The first challenge that I see would be an exclusive focus on causality. Science starts with observation, documenting facts about the world that are in need of an explanation. One of the most influential empirical work in the last decades is Thomas Piketty’s effort, along with coauthors, to document the rise of inequality in countries all around the world. Observing new facts should also be a part of the empirical toolkit in economics.


The second and most important challenge that I see for empirical research in economics is the one of publication bias. Publication bias occurs when researchers and editors only publish statistically significant results. When results are imprecise, publication bias leads to drastic overestimation of the magnitude of results.

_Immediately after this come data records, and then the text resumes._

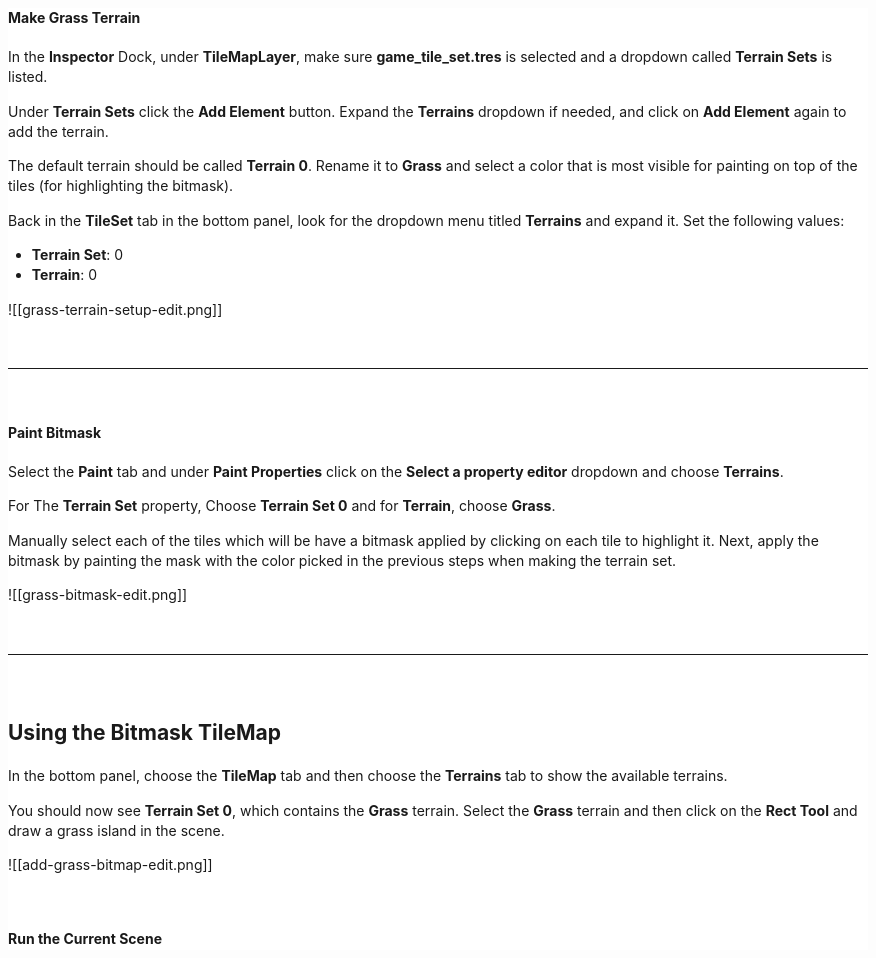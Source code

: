 #### Make Grass Terrain

In the **Inspector** Dock, under **TileMapLayer**, make sure **game_tile_set.tres** is selected and a dropdown called **Terrain Sets** is listed.

Under **Terrain Sets** click the **Add Element** button. Expand the **Terrains** dropdown if needed, and click on **Add Element** again to add the terrain.

The default terrain should be called **Terrain 0**. Rename it to **Grass** and select a color that is most visible for painting on top of the tiles (for highlighting the bitmask).

Back in the **TileSet** tab in the bottom panel, look for the dropdown menu titled **Terrains** and expand it. Set the following values:

- **Terrain Set**: 0
- **Terrain**: 0

![[grass-terrain-setup-edit.png]]

<br>

---

<br>

#### Paint Bitmask

Select the **Paint** tab and under **Paint Properties** click on the **Select a property editor** dropdown and choose **Terrains**.

For The **Terrain Set** property, Choose **Terrain Set 0** and for **Terrain**, choose **Grass**.

Manually select each of the tiles which will be have a bitmask applied by clicking on each tile to highlight it. Next, apply the bitmask by painting the mask with the color picked in the previous steps when making the terrain set.

![[grass-bitmask-edit.png]]

<br>

---

<br>

## Using the Bitmask TileMap

In the bottom panel, choose the **TileMap** tab and then choose the **Terrains** tab to show the available terrains. 

You should now see **Terrain Set 0**, which contains the **Grass** terrain. Select the **Grass** terrain and then click on the **Rect Tool** and draw a grass island in the scene. 

![[add-grass-bitmap-edit.png]]

<br>

#### Run the Current Scene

Publication bias has plagued entire research fields such as cancer research and psychology, fields that now both face a replication crisis. A recent paper by John Ioannidis and coauthors measures the extent of publication bias in empirical economics and finds it to be very large: “nearly 80% of the reported effects in [...] empirical economics [...] are exaggerated; typically, by a factor of two and with one-third inflated by a factor of four or more.” This is a critical problem. For example, estimates of the Value of Statistical Life that are used to evaluate policies are overestimated by a factor of 2, leading to incorrect policy decisions.

The third challenge is that of precision: most results in empirical economics are very imprecise. In order to illustrate this I like to use the concept of signal to noise ratio. A result barely statistically significant at 5% has a signal to noise ratio of 0.5, meaning that there is twice as much noise as there is signal. Such a result is compatible with widely different true effects (from very very small to very very large). But things are actually worse than that. Ioannidis and coauthors estimate that the median power in empirical economics is 18%, which implies a signal to noise ratio of 0.26, meaning that the median result in economics contains four times more noise than it has signal. I attribute this issue to an exclusive focus on statistical significance at the expense of looking at actual sampling noise.

How to address these challenges? In my opinion, we need to see at least three major evolutions in publishing, research and teaching.
  1. Editors have to take steps to encourage descriptive work and to curb publication bias. This requires:
  2. Researchers have to join their efforts to obtain much more precise results. This requires:
    • Take stock of where we stand: organize published results using meta-analysis in order to check which theoretical propositions in economics have been validated or refuted and with which level of precision.
    • Identify the critical remaining challenges: what are the 10 or 100 most important empirical questions in economics? Follow the example of David Hilbert stating the 23 problems of the century in mathematics.
    • Focus all of the profession’s efforts on trying to solve these challenges, especially by running very large and very precise critical experiments. Examples that come to mind here are physicists uniting to secure funding for and building the CERN and LIGO/VIRGO experiments required to test critical predictions of the standard model.
  3. Teach economics as an empirical science, by including empirical results on an equal footing with theoretical propositions. This would serve several purposes: identify what is the common core of empirically founded propositions in economics; identify the remaining challenges; help students learn the scientific method and integrate them into the exciting journey of scientific progress.

So many things to do. It is so exciting to see this revolution and to be able to contribute to it!

Corrected on May 23, 2018: addition of links to tests of and corrections for publication bias.